Exercise description: Everything from the line containing "whether the autocomplete" to the end of the records must be restated word for word, and nothing else.

Provided entries:
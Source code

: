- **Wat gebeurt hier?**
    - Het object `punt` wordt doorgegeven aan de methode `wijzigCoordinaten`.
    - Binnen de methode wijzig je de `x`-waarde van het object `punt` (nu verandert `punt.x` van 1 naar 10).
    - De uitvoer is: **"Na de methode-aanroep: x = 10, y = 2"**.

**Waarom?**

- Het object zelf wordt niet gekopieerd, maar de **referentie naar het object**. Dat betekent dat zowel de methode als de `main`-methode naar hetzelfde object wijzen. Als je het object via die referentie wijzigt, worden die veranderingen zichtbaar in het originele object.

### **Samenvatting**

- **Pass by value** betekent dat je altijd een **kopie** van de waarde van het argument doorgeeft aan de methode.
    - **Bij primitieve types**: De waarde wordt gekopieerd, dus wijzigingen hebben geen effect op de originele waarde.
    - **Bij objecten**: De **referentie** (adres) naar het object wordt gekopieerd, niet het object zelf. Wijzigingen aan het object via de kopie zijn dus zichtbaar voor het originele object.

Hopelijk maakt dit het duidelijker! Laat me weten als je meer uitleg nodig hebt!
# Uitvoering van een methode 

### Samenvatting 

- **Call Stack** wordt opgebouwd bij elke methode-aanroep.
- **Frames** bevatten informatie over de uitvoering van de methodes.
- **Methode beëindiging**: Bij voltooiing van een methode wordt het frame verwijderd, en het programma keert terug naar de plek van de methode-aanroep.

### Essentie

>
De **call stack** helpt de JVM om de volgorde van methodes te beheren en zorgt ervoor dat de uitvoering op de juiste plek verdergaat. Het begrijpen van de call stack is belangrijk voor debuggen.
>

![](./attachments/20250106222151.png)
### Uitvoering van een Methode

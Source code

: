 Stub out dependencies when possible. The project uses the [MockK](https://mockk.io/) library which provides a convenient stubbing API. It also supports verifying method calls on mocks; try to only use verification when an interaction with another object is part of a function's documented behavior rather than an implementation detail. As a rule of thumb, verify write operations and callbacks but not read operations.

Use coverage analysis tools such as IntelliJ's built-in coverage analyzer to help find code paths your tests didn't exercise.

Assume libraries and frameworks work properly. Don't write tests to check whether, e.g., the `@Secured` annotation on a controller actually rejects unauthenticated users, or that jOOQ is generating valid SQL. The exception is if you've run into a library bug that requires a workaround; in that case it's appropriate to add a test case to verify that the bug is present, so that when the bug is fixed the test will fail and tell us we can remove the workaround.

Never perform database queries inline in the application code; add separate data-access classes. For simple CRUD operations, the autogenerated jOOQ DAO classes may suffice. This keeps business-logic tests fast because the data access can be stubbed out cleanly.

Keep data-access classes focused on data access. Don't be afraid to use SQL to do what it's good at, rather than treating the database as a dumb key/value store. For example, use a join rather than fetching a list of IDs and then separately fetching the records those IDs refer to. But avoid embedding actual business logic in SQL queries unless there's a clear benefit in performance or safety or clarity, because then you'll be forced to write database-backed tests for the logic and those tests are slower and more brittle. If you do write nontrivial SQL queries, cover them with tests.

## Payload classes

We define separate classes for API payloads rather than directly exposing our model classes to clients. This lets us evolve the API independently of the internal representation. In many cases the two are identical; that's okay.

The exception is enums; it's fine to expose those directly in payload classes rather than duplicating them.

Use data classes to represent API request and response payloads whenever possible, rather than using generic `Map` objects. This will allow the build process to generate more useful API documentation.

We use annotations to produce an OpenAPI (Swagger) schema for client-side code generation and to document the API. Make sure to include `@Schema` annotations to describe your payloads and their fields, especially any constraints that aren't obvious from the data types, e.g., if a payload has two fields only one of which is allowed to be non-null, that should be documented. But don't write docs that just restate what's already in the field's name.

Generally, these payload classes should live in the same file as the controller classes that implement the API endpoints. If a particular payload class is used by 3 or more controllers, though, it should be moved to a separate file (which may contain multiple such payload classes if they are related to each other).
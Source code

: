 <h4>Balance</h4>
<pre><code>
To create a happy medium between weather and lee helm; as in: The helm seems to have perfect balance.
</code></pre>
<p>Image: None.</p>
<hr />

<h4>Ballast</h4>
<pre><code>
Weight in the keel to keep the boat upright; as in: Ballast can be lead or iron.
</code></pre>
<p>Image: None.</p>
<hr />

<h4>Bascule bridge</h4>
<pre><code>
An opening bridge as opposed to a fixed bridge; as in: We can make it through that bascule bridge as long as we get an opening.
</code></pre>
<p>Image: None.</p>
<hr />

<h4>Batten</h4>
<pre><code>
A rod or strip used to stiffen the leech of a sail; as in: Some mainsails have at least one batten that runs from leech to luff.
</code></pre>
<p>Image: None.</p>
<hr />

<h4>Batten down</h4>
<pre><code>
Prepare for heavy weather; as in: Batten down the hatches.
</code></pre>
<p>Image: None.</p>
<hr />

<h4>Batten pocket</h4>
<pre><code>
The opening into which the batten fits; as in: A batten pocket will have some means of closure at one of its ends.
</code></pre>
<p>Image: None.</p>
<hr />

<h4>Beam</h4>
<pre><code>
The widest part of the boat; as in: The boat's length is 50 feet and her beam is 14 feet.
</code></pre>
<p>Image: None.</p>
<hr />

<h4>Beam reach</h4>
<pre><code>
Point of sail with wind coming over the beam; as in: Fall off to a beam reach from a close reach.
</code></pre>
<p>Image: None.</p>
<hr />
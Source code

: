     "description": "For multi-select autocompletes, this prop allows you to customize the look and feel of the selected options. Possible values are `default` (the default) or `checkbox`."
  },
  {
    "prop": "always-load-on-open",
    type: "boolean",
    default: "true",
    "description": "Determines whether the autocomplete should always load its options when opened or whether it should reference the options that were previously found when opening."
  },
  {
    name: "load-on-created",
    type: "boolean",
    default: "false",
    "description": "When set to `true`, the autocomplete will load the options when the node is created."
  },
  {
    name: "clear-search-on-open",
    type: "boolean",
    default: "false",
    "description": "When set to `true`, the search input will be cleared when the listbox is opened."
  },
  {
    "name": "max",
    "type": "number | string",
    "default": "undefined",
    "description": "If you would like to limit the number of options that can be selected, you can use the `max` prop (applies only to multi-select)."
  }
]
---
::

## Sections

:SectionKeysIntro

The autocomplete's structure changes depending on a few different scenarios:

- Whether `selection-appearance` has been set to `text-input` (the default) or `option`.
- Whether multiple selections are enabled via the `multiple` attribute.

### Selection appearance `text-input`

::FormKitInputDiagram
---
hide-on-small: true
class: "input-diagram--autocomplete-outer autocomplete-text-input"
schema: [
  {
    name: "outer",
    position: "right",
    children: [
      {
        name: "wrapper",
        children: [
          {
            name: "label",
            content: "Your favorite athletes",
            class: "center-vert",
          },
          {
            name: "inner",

Output for this task:
    "description": "Determines whether the autocomplete should always load its options when opened or whether it should reference the options that were previously found when opening."
  },
  {
    name: "load-on-created",
    type: "boolean",
    default: "false",
    "description": "When set to `true`, the autocomplete will load the options when the node is created."
  },
  {
    name: "clear-search-on-open",
    type: "boolean",
    default: "false",
    "description": "When set to `true`, the search input will be cleared when the listbox is opened."
  },
  {
    "name": "max",
    "type": "number | string",
    "default": "undefined",
    "description": "If you would like to limit the number of options that can be selected, you can use the `max` prop (applies only to multi-select)."
  }
]
---
::

## Sections

:SectionKeysIntro

The autocomplete's structure changes depending on a few different scenarios:

- Whether `selection-appearance` has been set to `text-input` (the default) or `option`.
- Whether multiple selections are enabled via the `multiple` attribute.

### Selection appearance `text-input`

::FormKitInputDiagram
---
hide-on-small: true
class: "input-diagram--autocomplete-outer autocomplete-text-input"
schema: [
  {
    name: "outer",
    position: "right",
    children: [
      {
        name: "wrapper",
        children: [
          {
            name: "label",
            content: "Your favorite athletes",
            class: "center-vert",
          },
          {
            name: "inner",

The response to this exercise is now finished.